Using the Generated YAML:
The command outputs YAML that can be directly added to wparc/data/known_routes.yml:
- Copy the YAML output from the command
- Open
wparc/data/known_routes.yml(or your local copy) - Add the routes under the appropriate category
- This helps improve route recognition for future dumps
Use Cases:
- Discovering custom WordPress plugins and their API endpoints
- Understanding what data is available from a WordPress site
- Contributing to the known routes database
- Planning data extraction strategies
- Identifying protected vs. public endpoints
- Researching WordPress API capabilities
After running wparc dump <domain>, the following directory structure is created in your current working directory:
<domain>/
├── data/
│ ├── wp-json.json # Main API index with all routes and endpoints
│ ├── wp_v2_posts.jsonl # All posts (one JSON object per line)
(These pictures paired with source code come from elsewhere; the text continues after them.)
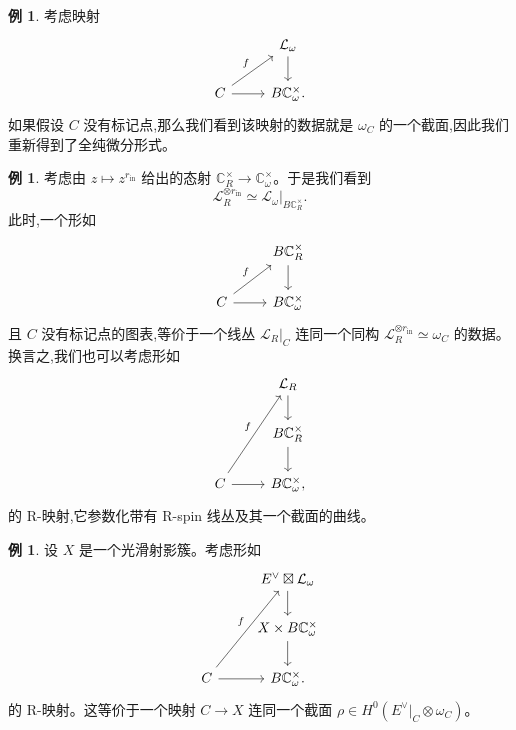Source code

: \documentclass{amsart}
\theoremstyle{definition}
\newtheorem{exm}[thm]{例}
\theoremstyle{remark}
\theoremstyle{plain}
\theoremstyle{definition}
\theoremstyle{remark}
\newcommand{\C}{\mathbb{C}}
\newcommand{\mc}[1]{\mathcal{#1}}
\newcommand{\mr}[1]{\mathrm{#1}}
\newcommand{\1}{\mathbf{1}}
\newcommand{\2}{\mathbf{2}}
\newcommand{\3}{\mathbf{3}}
\begin{document}
\begin{exm}
    考虑映射
    \begin{equation*}
    \begin{tikzcd}
        & \mc{L}_{\omega} \ar{d} \\
        C \ar{ur}{f} \ar{r} & B \C_{\omega}^{\times}.
    \end{tikzcd}
    \end{equation*}
    如果假设 \(C\) 没有标记点,那么我们看到该映射的数据就是 \(\omega_C\) 的一个截面,因此我们重新得到了全纯微分形式。
\end{exm}

\begin{exm}
    考虑由 \(z \mapsto z^{r_{\mr{in}}}\) 给出的态射 \(\C^{\times}_R \to \C^{\times}_{\omega}\)。于是我们看到
    \[ \mc{L}_R^{\otimes r_{\mr{in}}} \simeq \mc{L}_{\omega} |_{B \C_R^{\times}}. \]
    此时,一个形如
    \begin{equation*}
    \begin{tikzcd}
        & B \C_R^{\times} \ar{d} \\
        C \ar{ur}{f} \ar{r} & B \C_{\omega}^{\times}
    \end{tikzcd}
    \end{equation*}
    且 \(C\) 没有标记点的图表,等价于一个线丛 \(\mc{L}_R|_C\) 连同一个同构 \(\mc{L}_R^{\otimes r_{\mr{in}}} \simeq \omega_C\) 的数据。换言之,我们也可以考虑形如
    \begin{equation*}
    \begin{tikzcd}
        & \mc{L}_R \ar{d} \\
        & B \C_R^{\times} \ar{d} \\
        C \ar{uur}{f} \ar{r} & B \C_{\omega}^{\times},
    \end{tikzcd}
    \end{equation*}
    的 R-映射,它参数化带有 R-spin 线丛及其一个截面的曲线。
\end{exm}

\begin{exm}
    设 \(X\) 是一个光滑射影簇。考虑形如
    \begin{equation*}
    \begin{tikzcd}
        & E^{\vee} \boxtimes \mc{L}_{\omega} \ar{d} \\
        & X \times B \C_{\omega}^{\times} \ar{d} \\
        C \ar{uur}{f} \ar{r} & B \C_{\omega}^{\times}.
    \end{tikzcd}
    \end{equation*}
    的 R-映射。这等价于一个映射 \(C \to X\) 连同一个截面 \(\rho \in H^0(E^{\vee}|_C \otimes \omega_C)\)。
\end{exm}
\end{document}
│ ├── wp_v2_pages.jsonl # All pages
│ ├── wp_v2_media.jsonl # Media metadata (URLs, titles, descriptions)
│ ├── wp_v2_comments.jsonl # Comments
│ ├── wp_v2_users.jsonl # Users (public data only)
│ ├── wp_v2_categories.jsonl # Categories
│ ├── wp_v2_tags.jsonl # Tags
│ └── ... # Other routes discovered from the API
└── files/ # Media files (created after running getfiles)
└── wp-content/
└── uploads/
├── 2024/
│ └── 12/
│ └── image.jpg
└── 2025/
└── 01/
└── video.mp4
JSONL Format: Most data files use JSONL (JSON Lines) format where each line is a valid JSON object. This format is:
- Memory efficient (can process line by line)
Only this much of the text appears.